I am not a free technical support hotline
I don't know, some people just don't get it I guess.
When you need free community support, you should post your query to a public forum, public irc channel etc. Via these public channels, you may or may not get a response. If you ask the right questions in the right channel, you'll probably do get a response. By right questions, you should ask beginner questions, in a beginner forum, and technical ones in technical forums.
If you think it's a bug, then file an issue. Almost all FOSS projects have one.
People don't mind responding to community support questions in a public forum because:
- The responses are public and archived, therefore answering one questions, will allow others to find it also. Therefore building and sharing community knowledge. Maybe others can join and help too.
- There is no requirement for any one person to respond.
- If you've contributed before to the community, the community will likely try help you in return.
You'll find that when I have free time, I'll be quite happy and friendly to help when I spend time reading public mailing lists or in public irc channel. This is a public channel though.

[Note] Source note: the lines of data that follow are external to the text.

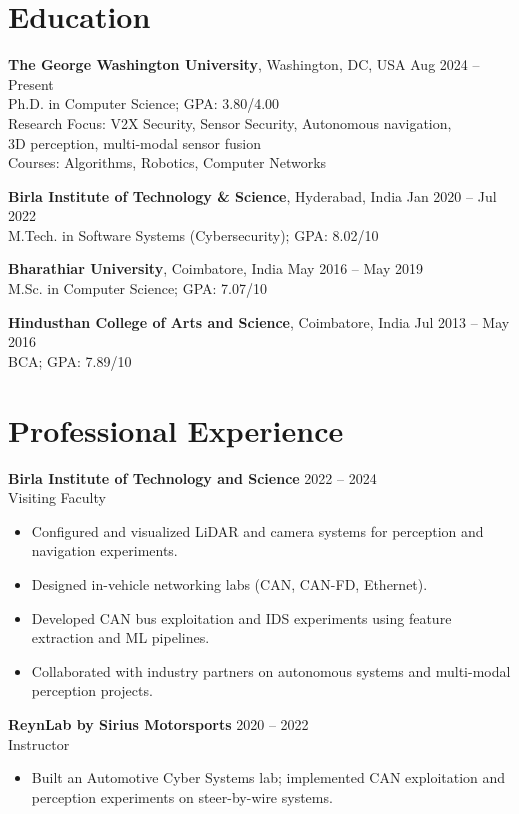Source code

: \documentclass[a4paper,11pt]{article}
\begin{document}
\section*{Education}
\noindent
\textbf{The George Washington University}, Washington, DC, USA \hfill Aug 2024 -- Present \\
Ph.D. in Computer Science; GPA: 3.80/4.00 \\
Research Focus: V2X Security, Sensor Security, Autonomous navigation, \\3D perception, multi-modal sensor fusion\\
Courses: Algorithms, Robotics, Computer Networks
\vspace{6pt}

\noindent
\textbf{Birla Institute of Technology \& Science}, Hyderabad, India \hfill Jan 2020 -- Jul 2022 \\
M.Tech. in Software Systems (Cybersecurity); GPA: 8.02/10
\vspace{6pt}

\noindent
\textbf{Bharathiar University}, Coimbatore, India \hfill May 2016 -- May 2019 \\
M.Sc. in Computer Science; GPA: 7.07/10
\vspace{6pt}

\noindent
\textbf{Hindusthan College of Arts and Science}, Coimbatore, India \hfill Jul 2013 -- May 2016 \\
BCA; GPA: 7.89/10

\section*{Professional Experience}

\noindent
\textbf{Birla Institute of Technology and Science} \hfill 2022 -- 2024\\
Visiting Faculty 
\begin{itemize}
    \item Configured and visualized LiDAR and camera systems for perception and navigation experiments.
    \item Designed in-vehicle networking labs (CAN, CAN-FD, Ethernet).
    \item Developed CAN bus exploitation and IDS experiments using feature extraction and ML pipelines.
    \item Collaborated with industry partners on autonomous systems and multi-modal perception projects.
\end{itemize}

\noindent
\textbf{ReynLab by Sirius Motorsports} \hfill 2020 -- 2022\\
Instructor
\begin{itemize}
    \item Built an Automotive Cyber Systems lab; implemented CAN exploitation and \\perception experiments on steer-by-wire systems.
\end{itemize}
\end{document}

Firing random technical questions via direct email, IRC private message or IM however, is just plain rude and inconsiderate. Even more so, if you attach a long pastebin or logfile and expect a person to spend time looking at your problem. Unless somebody is explicitly maintaining a public project, and says to email problems within a certain scope, don't treat people like free individual hotline support for your random technical problems.
If you think about it more, you're asking somebody to spend time just for you (it's private, nobody else benefits), for free to solve a problem that's likely related to your job which you are already paid to do. Is the other person's time only meant to solve your problems?
Try this, get some random stranger to do a task for you for free. eg. changing your car engine oil. "Here's the oil, the car manual, I can't quite figure it out, can you do it?"
Situations that are acceptable, is if that person is employed or assigned to you in some way. Meaning you're that persons boss, or that person's client. Or maybe you're that person's parent. A local school maybe where that person is volunteering to help with the Linux setup.
So if want to ask a technical support question, keep it to the public forum. If you dont' get a response, check if you're in the right forum, but if not, don't go emailing privately the most active people in those forums.
If you want to always have immediate private and personal responses for solutions to your technical problems, you can do what everybody else does, which is to pay for support from individual consultants or commercial service provider.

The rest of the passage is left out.